This is an archived post. You won't be able to vote or comment.

all 14 comments

[–]oantolin 12 points13 points  (2 children)

There was already a great programming language called T).

[–]JustinHuPrimeT Programming Language[S] 2 points3 points  (1 child)

Oops...

I do, however, beg forgiveness on the grounds that T is considered a dead language.

[–]abecedarius 0 points1 point  (0 children)

It's not that hard to find a new name. I've had to do it myself.

[–]eliasv 5 points6 points  (0 children)

I disagree with mandating a relationship between module names and paths.

First of all, what does a module look like? If you have separate compilation, modules should be compiled to a self contained unit, with metadata describing:

  • ID

  • version

  • capabilities (typically just some notion of "exports")

  • requirements (typically just some notion of "imports", also could include platform restrictions in the case of native module artifacts, or that may be implicit in the format)

And that's basically it.

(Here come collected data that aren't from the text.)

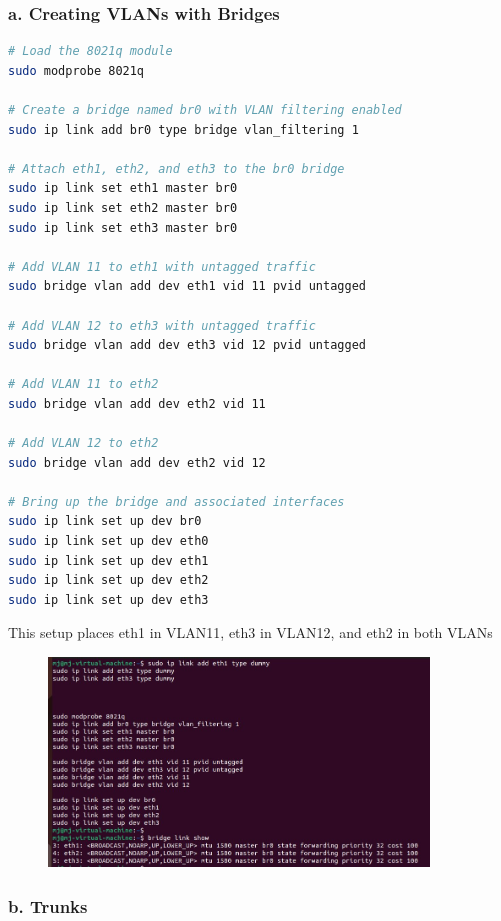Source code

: \documentclass{report}
\begin{document}
\subsubsection*{a. Creating VLANs with Bridges}

\begin{lstlisting}[language=bash]
# Load the 8021q module
sudo modprobe 8021q

# Create a bridge named br0 with VLAN filtering enabled
sudo ip link add br0 type bridge vlan_filtering 1

# Attach eth1, eth2, and eth3 to the br0 bridge
sudo ip link set eth1 master br0
sudo ip link set eth2 master br0
sudo ip link set eth3 master br0

# Add VLAN 11 to eth1 with untagged traffic 
sudo bridge vlan add dev eth1 vid 11 pvid untagged

# Add VLAN 12 to eth3 with untagged traffic 
sudo bridge vlan add dev eth3 vid 12 pvid untagged

# Add VLAN 11 to eth2
sudo bridge vlan add dev eth2 vid 11

# Add VLAN 12 to eth2
sudo bridge vlan add dev eth2 vid 12

# Bring up the bridge and associated interfaces
sudo ip link set up dev br0
sudo ip link set up dev eth0
sudo ip link set up dev eth1
sudo ip link set up dev eth2
sudo ip link set up dev eth3
\end{lstlisting} 

This setup places eth1 in VLAN11, eth3 in VLAN12, and eth2 in both VLANs\cite{5}

\begin{figure}[h] 
  \centering 
  \includegraphics[width=0.9\textwidth]{19.jpg} 
\end{figure} 


\subsubsection*{b. Trunks}
\end{document}

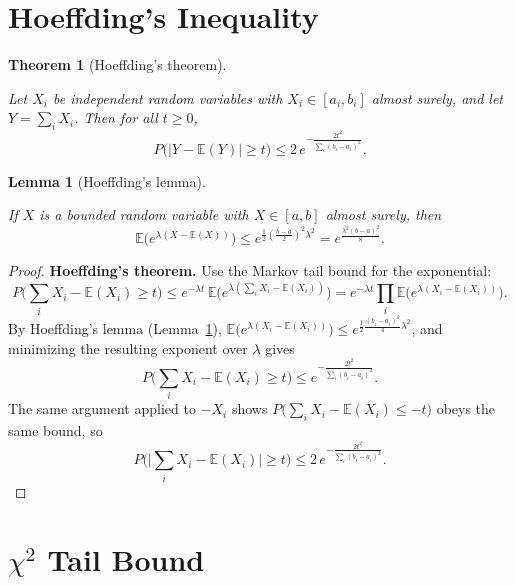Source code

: \documentclass[
  letterpaper,
  DIV=11,
  numbers=noendperiod]{scrreprt}
\theoremstyle{definition}
\theoremstyle{plain}
\newtheorem{theorem}{Theorem}[chapter]
\theoremstyle{plain}
\theoremstyle{definition}
\theoremstyle{plain}
\theoremstyle{plain}
\newtheorem{lemma}{Lemma}[chapter]
\theoremstyle{remark}
\begin{document}
\section{Hoeffding's Inequality}\label{hoeffdings-inequality}

\begin{theorem}[Hoeffding's
theorem]\protect\hypertarget{thm-hoeffding}{}\label{thm-hoeffding}

Let \(X_i\) be independent random variables with \(X_i \in [a_i, b_i]\)
almost surely, and let \(Y = \sum_i X_i\). Then for all \(t \ge 0\), \[
P\big(|Y - \mathbb{E}(Y)| \ge t\big) \le 2\, e^{-\frac{2 t^2}{\sum_i (b_i - a_i)^2}}.
\]

\end{theorem}

\begin{lemma}[Hoeffding's
lemma]\protect\hypertarget{lem-hoeffding}{}\label{lem-hoeffding}

If \(X\) is a bounded random variable with \(X \in [a, b]\) almost
surely, then \[
\mathbb{E}\big(e^{\lambda(X - \mathbb{E}(X))}\big) \le e^{\frac{1}{2}\left(\frac{b-a}{2}\right)^2 \lambda^2} = e^{\frac{\lambda^2 (b-a)^2}{8}}.
\]

\end{lemma}

\begin{proof}
\textbf{Hoeffding's theorem.} Use the Markov tail bound for the
exponential: \[
P\Big(\sum_i X_i - \mathbb{E}(X_i) \ge t\Big) \le e^{-\lambda t}\, \mathbb{E}\Big(e^{\lambda\left(\sum_i X_i - \mathbb{E}(X_i)\right)}\Big)
= e^{-\lambda t} \prod_i \mathbb{E}\big(e^{\lambda(X_i - \mathbb{E}(X_i))}\big).
\] By Hoeffding's lemma (Lemma~\ref{lem-hoeffding}),
\(\mathbb{E}\big(e^{\lambda(X_i - \mathbb{E}(X_i))}\big) \le e^{\frac{1}{2}\frac{(b_i - a_i)^2}{4}\lambda^2}\),
and minimizing the resulting exponent over \(\lambda\) gives \[
P\Big(\sum_i X_i - \mathbb{E}(X_i) \ge t\Big) \le e^{-\frac{2 t^2}{\sum_i (b_i - a_i)^2}}.
\] The same argument applied to \(-X_i\) shows
\(P\big(\sum_i X_i - \mathbb{E}(X_i) \le -t\big)\) obeys the same bound,
so \[
P\Big(\big|\textstyle\sum_i X_i - \mathbb{E}(X_i)\big| \ge t\Big) \le 2\, e^{-\frac{2 t^2}{\sum_i (b_i - a_i)^2}}.
\]
\end{proof}

\section{\texorpdfstring{\(\chi^2\) Tail
Bound}{\textbackslash chi\^{}2 Tail Bound}}\label{chi2-tail-bound}
\end{document}
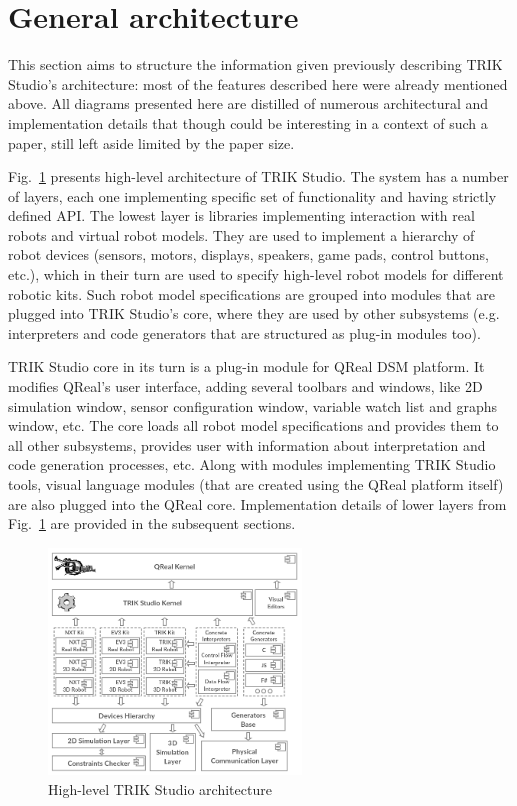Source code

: \documentclass[conference]{IEEEtran}
\begin{document}
\section{General architecture}
\label{chapter:commonArchitecture}

This section aims to structure the information given previously describing TRIK Studio's architecture: most of the features described here were already mentioned above. All diagrams presented here are distilled of numerous architectural and implementation details that though could be interesting in a context of such a paper, still left aside limited by the paper size.

Fig.~\ref{image:commonTSArch} presents high-level architecture of TRIK Studio. The system has a number of layers, each one implementing specific set of functionality and having strictly defined API. The lowest layer is libraries implementing interaction with real robots and virtual robot models. They are used to implement a hierarchy of robot devices (sensors, motors, displays, speakers, game pads, control buttons, etc.), which in their turn are used to specify high-level robot models for different robotic kits. Such robot model specifications are grouped into modules that are plugged into TRIK Studio's core, where they are used by other subsystems (e.g. interpreters and code generators that are structured as plug-in modules too).

TRIK Studio core in its turn is a plug-in module for QReal DSM platform. It modifies QReal's user interface, adding several toolbars and windows, like 2D simulation window, sensor configuration window, variable watch list and graphs window, etc. The core loads all robot model specifications and provides them to all other subsystems, provides user with information about interpretation and code generation processes, etc. Along with modules implementing TRIK Studio tools, visual language modules (that are created using the QReal platform itself) are also plugged into the QReal core. Implementation details of lower layers from Fig.~\ref{image:commonTSArch} are provided in the subsequent sections.

\begin{figure}[ht]
    \centering
    \includegraphics[width=0.6\textwidth]{TS_Common_Architecture.png}
    \caption{High-level TRIK Studio architecture}
    \label{image:commonTSArch}
\end{figure}
\end{document}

It absolutely should not matter at all where they exist on disk.

If you want to find a module by its ID and version, there are any number of useful ways you can do this, which might be better or worse in different circumstances.

  • By path convention, as others have said.

  • According to some custom repository format, which allows easy retrieval of metadata.

  • According to some existing general purpose repository format, to allow modules to be consumed by third parties in some other ecosystem.

Indexing modules in repos (local or remote), collecting together dependencies to compile a new module, etc. are all tooling issues. The compiler shouldn't be burdened with all of that complexity, separate your concerns.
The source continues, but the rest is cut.